(Data under study begins)

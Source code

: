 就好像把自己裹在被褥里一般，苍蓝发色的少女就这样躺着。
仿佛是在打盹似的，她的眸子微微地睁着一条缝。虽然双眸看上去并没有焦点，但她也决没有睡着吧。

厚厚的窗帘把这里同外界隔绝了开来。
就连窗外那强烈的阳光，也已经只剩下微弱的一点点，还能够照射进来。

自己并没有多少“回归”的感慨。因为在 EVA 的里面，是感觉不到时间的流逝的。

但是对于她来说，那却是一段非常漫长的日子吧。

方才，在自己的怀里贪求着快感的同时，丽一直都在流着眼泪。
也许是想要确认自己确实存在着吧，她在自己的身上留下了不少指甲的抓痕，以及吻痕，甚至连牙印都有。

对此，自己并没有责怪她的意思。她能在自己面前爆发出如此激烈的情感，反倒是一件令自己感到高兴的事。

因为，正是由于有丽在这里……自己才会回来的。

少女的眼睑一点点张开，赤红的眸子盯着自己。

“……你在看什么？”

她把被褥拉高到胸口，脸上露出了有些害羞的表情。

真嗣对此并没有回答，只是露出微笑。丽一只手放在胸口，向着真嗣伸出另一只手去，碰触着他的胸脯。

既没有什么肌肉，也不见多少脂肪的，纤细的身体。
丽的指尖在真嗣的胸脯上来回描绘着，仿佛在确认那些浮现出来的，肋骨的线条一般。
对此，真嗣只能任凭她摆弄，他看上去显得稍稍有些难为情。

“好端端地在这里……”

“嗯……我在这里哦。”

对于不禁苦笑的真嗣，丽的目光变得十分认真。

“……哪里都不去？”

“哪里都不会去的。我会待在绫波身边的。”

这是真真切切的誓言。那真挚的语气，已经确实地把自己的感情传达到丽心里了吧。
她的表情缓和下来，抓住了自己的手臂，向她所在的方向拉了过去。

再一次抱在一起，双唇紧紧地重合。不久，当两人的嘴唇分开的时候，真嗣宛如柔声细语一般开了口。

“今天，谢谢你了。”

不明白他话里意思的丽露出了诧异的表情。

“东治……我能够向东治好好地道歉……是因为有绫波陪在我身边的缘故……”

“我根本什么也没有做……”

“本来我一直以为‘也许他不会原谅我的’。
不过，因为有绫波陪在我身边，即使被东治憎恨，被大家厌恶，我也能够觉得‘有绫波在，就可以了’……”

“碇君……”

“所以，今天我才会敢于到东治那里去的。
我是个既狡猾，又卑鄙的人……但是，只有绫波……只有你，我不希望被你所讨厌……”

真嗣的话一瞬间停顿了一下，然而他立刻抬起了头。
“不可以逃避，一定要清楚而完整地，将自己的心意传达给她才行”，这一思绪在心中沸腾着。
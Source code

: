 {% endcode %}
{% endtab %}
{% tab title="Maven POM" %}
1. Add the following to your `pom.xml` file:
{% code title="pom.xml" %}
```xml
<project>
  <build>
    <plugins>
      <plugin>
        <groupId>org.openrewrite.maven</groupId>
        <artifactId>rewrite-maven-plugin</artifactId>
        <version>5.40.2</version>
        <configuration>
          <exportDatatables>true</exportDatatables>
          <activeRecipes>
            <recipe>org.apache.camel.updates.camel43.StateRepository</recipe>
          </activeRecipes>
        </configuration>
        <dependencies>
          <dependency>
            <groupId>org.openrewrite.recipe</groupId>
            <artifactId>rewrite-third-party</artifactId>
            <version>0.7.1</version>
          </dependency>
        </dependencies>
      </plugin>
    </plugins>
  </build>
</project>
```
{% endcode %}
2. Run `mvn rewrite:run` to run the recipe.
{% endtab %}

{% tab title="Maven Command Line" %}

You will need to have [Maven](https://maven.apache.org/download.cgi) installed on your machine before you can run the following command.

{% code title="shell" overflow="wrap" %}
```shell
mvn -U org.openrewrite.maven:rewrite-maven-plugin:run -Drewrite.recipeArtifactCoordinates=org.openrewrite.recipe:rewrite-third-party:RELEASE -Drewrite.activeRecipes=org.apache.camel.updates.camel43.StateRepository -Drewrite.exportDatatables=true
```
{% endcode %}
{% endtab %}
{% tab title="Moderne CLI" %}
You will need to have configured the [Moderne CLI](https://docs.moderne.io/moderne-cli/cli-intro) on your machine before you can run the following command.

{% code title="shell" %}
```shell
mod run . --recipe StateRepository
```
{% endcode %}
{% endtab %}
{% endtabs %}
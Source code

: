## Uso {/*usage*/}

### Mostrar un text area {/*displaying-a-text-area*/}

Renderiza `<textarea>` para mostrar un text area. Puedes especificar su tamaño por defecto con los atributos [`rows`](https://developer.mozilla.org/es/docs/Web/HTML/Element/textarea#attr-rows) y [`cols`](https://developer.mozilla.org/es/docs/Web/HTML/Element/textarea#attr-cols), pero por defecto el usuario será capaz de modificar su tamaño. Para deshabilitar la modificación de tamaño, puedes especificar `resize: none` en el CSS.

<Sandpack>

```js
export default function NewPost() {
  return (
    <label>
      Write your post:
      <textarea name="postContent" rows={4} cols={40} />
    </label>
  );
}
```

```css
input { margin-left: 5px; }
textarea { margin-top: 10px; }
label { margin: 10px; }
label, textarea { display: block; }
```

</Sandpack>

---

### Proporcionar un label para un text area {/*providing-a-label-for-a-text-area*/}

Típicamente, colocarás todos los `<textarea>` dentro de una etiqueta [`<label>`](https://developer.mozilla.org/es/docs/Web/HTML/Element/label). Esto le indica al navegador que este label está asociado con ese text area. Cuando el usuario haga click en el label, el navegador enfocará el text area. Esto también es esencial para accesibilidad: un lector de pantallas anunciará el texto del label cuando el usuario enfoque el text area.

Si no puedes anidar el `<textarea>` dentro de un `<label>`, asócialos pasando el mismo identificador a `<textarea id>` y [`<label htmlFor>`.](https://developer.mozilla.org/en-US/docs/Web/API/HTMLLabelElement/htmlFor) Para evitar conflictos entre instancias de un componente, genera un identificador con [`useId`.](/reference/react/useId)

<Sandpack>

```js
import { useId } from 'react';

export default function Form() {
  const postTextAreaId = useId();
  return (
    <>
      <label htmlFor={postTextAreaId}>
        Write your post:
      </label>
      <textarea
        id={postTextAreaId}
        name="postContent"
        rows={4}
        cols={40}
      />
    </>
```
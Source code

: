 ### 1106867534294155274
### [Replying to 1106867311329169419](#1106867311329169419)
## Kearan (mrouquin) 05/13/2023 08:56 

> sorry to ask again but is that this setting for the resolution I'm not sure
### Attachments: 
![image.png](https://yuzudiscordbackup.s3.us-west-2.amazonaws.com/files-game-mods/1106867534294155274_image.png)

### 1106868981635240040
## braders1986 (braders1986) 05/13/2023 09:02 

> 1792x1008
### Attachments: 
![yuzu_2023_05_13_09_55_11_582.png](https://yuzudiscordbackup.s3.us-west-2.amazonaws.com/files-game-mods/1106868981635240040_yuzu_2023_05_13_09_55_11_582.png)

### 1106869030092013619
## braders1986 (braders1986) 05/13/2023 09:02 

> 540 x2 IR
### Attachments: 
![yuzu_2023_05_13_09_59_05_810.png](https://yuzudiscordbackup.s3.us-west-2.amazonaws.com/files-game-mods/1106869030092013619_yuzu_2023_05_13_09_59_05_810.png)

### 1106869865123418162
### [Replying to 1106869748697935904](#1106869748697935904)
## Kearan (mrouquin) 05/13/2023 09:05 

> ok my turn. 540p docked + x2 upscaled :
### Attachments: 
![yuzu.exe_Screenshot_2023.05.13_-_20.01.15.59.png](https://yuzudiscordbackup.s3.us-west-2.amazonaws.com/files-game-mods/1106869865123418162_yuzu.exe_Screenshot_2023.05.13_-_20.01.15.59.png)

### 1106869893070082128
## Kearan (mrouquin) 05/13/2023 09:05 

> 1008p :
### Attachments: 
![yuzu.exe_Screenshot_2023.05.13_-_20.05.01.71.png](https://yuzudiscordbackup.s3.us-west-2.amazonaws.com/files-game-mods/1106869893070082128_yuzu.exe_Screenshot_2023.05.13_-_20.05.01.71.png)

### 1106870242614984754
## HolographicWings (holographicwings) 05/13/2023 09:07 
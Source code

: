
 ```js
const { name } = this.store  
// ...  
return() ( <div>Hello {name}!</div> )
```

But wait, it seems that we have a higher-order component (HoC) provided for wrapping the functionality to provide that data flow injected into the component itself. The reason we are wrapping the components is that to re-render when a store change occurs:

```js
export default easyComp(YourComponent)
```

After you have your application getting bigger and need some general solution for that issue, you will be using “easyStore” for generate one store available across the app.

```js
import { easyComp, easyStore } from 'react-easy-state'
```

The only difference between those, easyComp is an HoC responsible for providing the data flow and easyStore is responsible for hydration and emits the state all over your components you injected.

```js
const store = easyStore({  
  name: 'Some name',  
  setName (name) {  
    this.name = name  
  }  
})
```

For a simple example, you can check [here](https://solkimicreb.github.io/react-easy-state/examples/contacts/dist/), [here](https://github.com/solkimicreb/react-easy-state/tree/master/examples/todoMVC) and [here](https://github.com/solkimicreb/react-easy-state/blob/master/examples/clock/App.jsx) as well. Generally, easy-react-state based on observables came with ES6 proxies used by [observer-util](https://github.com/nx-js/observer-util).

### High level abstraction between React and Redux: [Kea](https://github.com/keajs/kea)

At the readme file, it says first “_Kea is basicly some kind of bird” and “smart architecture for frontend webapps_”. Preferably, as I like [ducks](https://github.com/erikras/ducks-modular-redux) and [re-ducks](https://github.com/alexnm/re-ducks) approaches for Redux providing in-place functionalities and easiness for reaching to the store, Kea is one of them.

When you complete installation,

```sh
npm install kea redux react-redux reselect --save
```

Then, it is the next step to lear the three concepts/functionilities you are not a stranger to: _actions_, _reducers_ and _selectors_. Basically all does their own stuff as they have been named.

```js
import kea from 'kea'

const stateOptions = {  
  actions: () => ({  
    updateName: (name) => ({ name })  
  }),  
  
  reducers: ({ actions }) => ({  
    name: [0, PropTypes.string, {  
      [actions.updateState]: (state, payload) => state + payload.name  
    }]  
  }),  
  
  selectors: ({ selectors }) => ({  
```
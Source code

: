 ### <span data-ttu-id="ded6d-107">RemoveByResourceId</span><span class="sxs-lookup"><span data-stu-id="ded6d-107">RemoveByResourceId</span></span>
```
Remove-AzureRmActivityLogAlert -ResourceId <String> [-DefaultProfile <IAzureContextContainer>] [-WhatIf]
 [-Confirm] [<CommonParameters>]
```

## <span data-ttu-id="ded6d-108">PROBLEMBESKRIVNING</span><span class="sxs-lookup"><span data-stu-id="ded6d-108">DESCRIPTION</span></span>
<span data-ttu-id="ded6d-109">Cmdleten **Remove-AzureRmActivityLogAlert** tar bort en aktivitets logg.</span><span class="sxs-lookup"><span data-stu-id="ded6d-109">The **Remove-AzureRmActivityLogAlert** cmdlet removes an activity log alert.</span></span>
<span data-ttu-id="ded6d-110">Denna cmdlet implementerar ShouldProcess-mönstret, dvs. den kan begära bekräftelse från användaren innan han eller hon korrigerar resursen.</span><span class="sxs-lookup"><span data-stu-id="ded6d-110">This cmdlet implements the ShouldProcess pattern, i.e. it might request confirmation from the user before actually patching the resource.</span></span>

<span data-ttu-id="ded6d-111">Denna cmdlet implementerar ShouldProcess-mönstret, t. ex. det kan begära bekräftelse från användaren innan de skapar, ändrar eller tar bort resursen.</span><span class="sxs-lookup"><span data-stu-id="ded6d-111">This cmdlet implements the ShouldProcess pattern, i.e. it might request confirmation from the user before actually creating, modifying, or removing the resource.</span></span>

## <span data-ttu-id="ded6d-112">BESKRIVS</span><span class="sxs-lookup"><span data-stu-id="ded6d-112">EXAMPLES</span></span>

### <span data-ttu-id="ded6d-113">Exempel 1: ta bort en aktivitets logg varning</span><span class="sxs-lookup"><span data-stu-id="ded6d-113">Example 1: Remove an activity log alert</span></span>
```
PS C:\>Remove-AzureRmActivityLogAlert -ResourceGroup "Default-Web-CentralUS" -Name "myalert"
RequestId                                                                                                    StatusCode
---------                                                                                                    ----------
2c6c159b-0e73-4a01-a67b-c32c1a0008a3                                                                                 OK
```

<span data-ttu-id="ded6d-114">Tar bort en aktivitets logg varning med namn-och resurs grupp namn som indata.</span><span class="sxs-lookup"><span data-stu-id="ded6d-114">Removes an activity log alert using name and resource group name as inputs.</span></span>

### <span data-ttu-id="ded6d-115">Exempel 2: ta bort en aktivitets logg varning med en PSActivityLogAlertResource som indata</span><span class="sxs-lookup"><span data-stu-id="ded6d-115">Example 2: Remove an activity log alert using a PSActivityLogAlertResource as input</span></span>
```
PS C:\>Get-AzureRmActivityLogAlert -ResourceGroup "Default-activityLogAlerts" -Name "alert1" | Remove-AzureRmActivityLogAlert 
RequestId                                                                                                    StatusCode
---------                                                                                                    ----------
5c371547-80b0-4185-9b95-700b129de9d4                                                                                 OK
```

(Data under study ends)

Find every line in the records above that holds the word "import", and copy each one.

import { useId } from 'react';
import { easyComp, easyStore } from 'react-easy-state'
import kea from 'kea'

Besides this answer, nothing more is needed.